**Your goal:**
Once you know how many lines below hold "Language", reply with that number and add nothing.

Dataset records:
- Opening Delimiter -
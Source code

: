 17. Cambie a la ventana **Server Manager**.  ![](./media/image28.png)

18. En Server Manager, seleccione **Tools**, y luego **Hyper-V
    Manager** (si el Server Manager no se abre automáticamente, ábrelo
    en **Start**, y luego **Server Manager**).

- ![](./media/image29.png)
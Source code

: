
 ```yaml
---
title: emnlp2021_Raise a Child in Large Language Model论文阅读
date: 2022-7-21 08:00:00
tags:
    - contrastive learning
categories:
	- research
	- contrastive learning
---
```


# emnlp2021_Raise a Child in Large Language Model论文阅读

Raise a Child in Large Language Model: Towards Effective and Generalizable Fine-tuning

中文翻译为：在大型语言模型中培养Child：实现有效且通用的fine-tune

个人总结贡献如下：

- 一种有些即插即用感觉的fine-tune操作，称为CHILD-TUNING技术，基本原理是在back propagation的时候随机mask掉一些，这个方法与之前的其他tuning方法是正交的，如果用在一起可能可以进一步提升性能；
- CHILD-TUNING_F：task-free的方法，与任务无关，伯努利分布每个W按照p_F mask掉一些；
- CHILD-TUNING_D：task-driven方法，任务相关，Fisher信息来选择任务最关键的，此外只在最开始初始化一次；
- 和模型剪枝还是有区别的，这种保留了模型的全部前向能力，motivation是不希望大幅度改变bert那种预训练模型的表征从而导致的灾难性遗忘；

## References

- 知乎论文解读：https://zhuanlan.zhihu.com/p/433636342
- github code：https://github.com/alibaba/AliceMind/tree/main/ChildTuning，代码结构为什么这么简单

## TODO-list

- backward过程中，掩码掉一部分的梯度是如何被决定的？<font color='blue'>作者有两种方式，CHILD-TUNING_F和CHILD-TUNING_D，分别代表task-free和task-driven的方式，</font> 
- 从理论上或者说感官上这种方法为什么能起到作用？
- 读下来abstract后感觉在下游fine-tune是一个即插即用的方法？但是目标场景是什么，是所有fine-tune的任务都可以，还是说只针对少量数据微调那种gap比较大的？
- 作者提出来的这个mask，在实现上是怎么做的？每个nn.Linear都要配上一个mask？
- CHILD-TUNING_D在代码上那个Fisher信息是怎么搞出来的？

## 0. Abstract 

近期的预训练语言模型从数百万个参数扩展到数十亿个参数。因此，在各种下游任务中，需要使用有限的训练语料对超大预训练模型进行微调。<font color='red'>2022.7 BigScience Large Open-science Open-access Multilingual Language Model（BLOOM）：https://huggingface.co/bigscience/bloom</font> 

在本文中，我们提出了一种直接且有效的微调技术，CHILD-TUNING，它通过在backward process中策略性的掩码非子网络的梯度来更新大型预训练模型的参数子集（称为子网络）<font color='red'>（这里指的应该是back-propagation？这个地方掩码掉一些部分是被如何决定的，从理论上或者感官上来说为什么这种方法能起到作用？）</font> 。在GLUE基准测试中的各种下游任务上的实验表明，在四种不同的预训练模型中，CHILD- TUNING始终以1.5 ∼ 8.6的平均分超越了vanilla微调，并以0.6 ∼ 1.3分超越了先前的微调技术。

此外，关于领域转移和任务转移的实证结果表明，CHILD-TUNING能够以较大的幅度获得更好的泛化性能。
- Closing Delimiter -
**Solution for this problem:**
4